GIVEN DATA
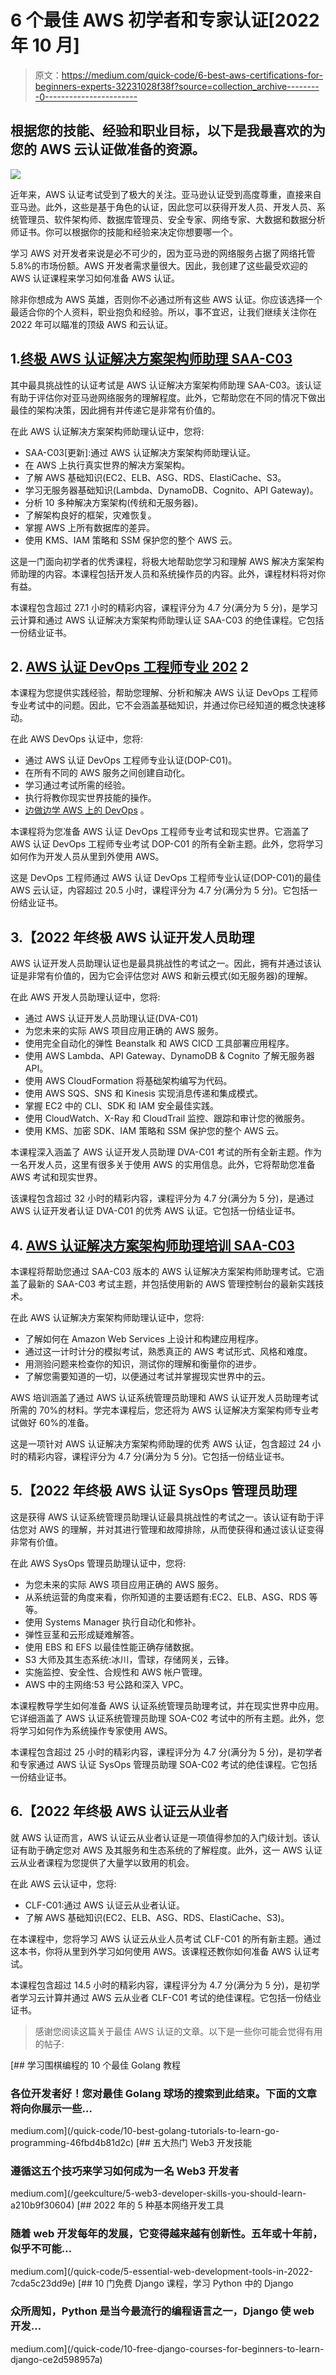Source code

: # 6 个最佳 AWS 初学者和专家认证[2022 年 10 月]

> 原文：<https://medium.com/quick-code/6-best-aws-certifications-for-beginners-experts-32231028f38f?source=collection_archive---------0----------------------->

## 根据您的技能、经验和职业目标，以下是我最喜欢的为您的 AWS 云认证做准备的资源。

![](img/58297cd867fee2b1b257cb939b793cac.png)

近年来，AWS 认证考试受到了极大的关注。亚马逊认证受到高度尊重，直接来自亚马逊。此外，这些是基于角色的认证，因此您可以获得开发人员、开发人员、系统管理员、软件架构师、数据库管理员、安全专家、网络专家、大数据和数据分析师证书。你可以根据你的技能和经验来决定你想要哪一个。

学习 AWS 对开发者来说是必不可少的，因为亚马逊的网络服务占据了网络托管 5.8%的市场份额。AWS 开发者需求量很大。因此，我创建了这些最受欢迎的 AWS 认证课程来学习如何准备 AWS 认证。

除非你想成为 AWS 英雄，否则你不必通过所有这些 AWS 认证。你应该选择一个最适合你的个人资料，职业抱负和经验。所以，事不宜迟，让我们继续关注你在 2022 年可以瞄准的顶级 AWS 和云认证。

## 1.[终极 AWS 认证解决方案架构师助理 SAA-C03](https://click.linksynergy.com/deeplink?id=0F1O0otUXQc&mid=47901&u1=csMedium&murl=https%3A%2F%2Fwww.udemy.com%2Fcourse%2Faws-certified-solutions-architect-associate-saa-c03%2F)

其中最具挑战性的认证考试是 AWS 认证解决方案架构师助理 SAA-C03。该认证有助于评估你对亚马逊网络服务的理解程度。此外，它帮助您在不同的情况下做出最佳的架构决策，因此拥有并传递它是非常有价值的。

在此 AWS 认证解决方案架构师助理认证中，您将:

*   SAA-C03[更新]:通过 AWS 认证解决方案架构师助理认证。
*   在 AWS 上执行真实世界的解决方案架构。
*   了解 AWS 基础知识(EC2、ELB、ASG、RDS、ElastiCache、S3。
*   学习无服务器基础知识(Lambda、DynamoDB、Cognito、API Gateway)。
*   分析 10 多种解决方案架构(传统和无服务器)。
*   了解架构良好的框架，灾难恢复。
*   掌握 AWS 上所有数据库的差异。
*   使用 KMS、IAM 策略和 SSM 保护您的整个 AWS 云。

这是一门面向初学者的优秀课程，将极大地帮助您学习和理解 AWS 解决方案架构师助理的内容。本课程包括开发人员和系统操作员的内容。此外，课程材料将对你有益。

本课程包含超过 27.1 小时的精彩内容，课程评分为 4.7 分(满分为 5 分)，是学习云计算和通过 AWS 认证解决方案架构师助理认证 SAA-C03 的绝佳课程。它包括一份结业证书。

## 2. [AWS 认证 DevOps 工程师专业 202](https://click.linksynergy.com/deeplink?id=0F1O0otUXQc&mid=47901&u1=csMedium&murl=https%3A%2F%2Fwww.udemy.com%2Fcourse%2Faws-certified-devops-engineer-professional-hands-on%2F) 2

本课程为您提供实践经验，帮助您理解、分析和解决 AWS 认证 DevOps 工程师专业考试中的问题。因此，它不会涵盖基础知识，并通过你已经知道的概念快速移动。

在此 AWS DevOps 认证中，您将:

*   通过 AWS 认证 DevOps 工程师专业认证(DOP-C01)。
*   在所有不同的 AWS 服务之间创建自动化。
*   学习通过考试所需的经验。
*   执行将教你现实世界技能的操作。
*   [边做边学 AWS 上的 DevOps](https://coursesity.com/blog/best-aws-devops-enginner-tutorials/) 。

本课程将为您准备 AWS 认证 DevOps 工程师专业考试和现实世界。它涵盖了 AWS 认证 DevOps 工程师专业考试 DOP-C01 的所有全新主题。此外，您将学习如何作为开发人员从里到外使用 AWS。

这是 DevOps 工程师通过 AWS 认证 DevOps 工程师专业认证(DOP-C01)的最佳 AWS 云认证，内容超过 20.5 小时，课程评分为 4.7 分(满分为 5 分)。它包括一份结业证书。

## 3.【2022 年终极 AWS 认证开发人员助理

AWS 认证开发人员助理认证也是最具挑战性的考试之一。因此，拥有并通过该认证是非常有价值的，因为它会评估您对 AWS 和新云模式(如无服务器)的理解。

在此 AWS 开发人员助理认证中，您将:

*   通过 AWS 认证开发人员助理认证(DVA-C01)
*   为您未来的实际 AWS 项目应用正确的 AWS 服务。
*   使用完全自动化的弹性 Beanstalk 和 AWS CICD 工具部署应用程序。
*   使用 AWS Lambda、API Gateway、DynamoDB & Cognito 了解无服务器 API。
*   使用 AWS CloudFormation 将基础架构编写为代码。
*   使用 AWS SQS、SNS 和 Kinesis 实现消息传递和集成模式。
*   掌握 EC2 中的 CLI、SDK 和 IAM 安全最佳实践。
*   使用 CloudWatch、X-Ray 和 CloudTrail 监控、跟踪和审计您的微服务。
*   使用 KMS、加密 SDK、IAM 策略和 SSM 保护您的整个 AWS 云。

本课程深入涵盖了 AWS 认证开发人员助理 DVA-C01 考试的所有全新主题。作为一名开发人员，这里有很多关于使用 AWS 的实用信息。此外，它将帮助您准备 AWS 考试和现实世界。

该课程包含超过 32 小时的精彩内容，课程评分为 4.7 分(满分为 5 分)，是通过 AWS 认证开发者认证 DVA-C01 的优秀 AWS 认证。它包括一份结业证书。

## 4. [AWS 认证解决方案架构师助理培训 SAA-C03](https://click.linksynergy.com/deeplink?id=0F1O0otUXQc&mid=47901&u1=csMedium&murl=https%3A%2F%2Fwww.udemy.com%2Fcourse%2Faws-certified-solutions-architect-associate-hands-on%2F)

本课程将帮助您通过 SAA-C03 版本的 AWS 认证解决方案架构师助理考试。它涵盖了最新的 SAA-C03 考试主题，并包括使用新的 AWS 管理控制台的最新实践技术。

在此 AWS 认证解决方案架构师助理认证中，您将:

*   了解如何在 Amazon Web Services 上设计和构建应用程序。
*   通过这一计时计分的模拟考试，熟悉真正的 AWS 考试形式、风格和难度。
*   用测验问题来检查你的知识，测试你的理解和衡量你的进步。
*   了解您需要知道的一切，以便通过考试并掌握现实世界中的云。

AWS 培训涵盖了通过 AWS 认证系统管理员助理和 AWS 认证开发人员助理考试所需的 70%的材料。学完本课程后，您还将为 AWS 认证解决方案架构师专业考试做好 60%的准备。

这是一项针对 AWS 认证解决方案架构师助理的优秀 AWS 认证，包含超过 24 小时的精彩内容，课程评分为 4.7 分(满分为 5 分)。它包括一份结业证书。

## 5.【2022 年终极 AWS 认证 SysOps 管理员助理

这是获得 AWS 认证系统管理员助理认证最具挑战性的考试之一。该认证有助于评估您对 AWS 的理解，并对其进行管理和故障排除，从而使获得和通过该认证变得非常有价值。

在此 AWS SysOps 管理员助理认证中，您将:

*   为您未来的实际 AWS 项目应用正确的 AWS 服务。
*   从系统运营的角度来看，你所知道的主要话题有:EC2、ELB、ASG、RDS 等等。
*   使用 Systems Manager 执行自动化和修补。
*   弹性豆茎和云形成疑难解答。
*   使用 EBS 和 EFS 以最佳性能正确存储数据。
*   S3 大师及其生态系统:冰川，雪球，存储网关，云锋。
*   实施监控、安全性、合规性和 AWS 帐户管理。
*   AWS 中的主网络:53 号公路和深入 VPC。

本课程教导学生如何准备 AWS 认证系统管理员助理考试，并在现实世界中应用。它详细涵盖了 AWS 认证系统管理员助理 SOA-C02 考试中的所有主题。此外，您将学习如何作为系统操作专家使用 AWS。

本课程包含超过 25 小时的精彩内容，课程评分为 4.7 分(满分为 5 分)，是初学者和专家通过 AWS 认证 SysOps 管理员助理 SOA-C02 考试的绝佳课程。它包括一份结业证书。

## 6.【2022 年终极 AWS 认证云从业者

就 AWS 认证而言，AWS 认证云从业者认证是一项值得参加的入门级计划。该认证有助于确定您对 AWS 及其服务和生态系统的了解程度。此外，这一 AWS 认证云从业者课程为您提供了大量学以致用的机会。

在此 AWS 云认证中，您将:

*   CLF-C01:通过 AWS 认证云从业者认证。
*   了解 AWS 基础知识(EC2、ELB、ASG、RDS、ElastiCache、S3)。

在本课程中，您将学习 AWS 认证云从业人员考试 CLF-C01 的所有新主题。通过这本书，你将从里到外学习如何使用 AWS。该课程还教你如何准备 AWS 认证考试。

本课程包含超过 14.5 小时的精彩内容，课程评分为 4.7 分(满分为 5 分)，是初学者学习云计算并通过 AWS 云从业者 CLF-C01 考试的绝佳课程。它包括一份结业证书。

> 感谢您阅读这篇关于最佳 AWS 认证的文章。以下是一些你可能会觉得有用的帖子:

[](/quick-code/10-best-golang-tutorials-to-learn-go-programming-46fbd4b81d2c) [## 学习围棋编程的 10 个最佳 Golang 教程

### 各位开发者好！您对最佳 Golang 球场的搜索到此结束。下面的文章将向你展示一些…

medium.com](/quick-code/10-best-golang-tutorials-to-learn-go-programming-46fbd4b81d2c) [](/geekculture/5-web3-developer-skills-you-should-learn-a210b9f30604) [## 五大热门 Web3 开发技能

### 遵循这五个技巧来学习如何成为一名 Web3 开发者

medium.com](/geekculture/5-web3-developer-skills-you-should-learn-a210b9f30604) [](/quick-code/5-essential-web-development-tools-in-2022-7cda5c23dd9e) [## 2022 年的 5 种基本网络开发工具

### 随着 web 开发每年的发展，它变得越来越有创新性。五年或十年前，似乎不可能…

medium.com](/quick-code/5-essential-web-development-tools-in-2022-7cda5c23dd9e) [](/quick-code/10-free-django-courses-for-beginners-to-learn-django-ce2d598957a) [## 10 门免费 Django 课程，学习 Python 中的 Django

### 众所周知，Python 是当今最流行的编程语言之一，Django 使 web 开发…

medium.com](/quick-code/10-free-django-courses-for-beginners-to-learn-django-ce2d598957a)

TASK ITEM
Using the records above, write out exactly the lines between the one holding "Web Services 上设计和构建应用程序。" and the one holding "### 遵循这五个技巧来学习如何成为一名 Web3 开发者", inclusive; leave everything else out.

SOLUTION TO THIS TASK
*   了解如何在 Amazon Web Services 上设计和构建应用程序。
*   通过这一计时计分的模拟考试，熟悉真正的 AWS 考试形式、风格和难度。
*   用测验问题来检查你的知识，测试你的理解和衡量你的进步。
*   了解您需要知道的一切，以便通过考试并掌握现实世界中的云。

AWS 培训涵盖了通过 AWS 认证系统管理员助理和 AWS 认证开发人员助理考试所需的 70%的材料。学完本课程后，您还将为 AWS 认证解决方案架构师专业考试做好 60%的准备。

这是一项针对 AWS 认证解决方案架构师助理的优秀 AWS 认证，包含超过 24 小时的精彩内容，课程评分为 4.7 分(满分为 5 分)。它包括一份结业证书。

## 5.【2022 年终极 AWS 认证 SysOps 管理员助理

这是获得 AWS 认证系统管理员助理认证最具挑战性的考试之一。该认证有助于评估您对 AWS 的理解，并对其进行管理和故障排除，从而使获得和通过该认证变得非常有价值。

在此 AWS SysOps 管理员助理认证中，您将:

*   为您未来的实际 AWS 项目应用正确的 AWS 服务。
*   从系统运营的角度来看，你所知道的主要话题有:EC2、ELB、ASG、RDS 等等。
*   使用 Systems Manager 执行自动化和修补。
*   弹性豆茎和云形成疑难解答。
*   使用 EBS 和 EFS 以最佳性能正确存储数据。
*   S3 大师及其生态系统:冰川，雪球，存储网关，云锋。
*   实施监控、安全性、合规性和 AWS 帐户管理。
*   AWS 中的主网络:53 号公路和深入 VPC。

本课程教导学生如何准备 AWS 认证系统管理员助理考试，并在现实世界中应用。它详细涵盖了 AWS 认证系统管理员助理 SOA-C02 考试中的所有主题。此外，您将学习如何作为系统操作专家使用 AWS。

本课程包含超过 25 小时的精彩内容，课程评分为 4.7 分(满分为 5 分)，是初学者和专家通过 AWS 认证 SysOps 管理员助理 SOA-C02 考试的绝佳课程。它包括一份结业证书。

## 6.【2022 年终极 AWS 认证云从业者

就 AWS 认证而言，AWS 认证云从业者认证是一项值得参加的入门级计划。该认证有助于确定您对 AWS 及其服务和生态系统的了解程度。此外，这一 AWS 认证云从业者课程为您提供了大量学以致用的机会。

在此 AWS 云认证中，您将:

*   CLF-C01:通过 AWS 认证云从业者认证。
*   了解 AWS 基础知识(EC2、ELB、ASG、RDS、ElastiCache、S3)。

在本课程中，您将学习 AWS 认证云从业人员考试 CLF-C01 的所有新主题。通过这本书，你将从里到外学习如何使用 AWS。该课程还教你如何准备 AWS 认证考试。

本课程包含超过 14.5 小时的精彩内容，课程评分为 4.7 分(满分为 5 分)，是初学者学习云计算并通过 AWS 云从业者 CLF-C01 考试的绝佳课程。它包括一份结业证书。

> 感谢您阅读这篇关于最佳 AWS 认证的文章。以下是一些你可能会觉得有用的帖子:

[](/quick-code/10-best-golang-tutorials-to-learn-go-programming-46fbd4b81d2c) [## 学习围棋编程的 10 个最佳 Golang 教程

### 各位开发者好！您对最佳 Golang 球场的搜索到此结束。下面的文章将向你展示一些…

medium.com](/quick-code/10-best-golang-tutorials-to-learn-go-programming-46fbd4b81d2c) [](/geekculture/5-web3-developer-skills-you-should-learn-a210b9f30604) [## 五大热门 Web3 开发技能

### 遵循这五个技巧来学习如何成为一名 Web3 开发者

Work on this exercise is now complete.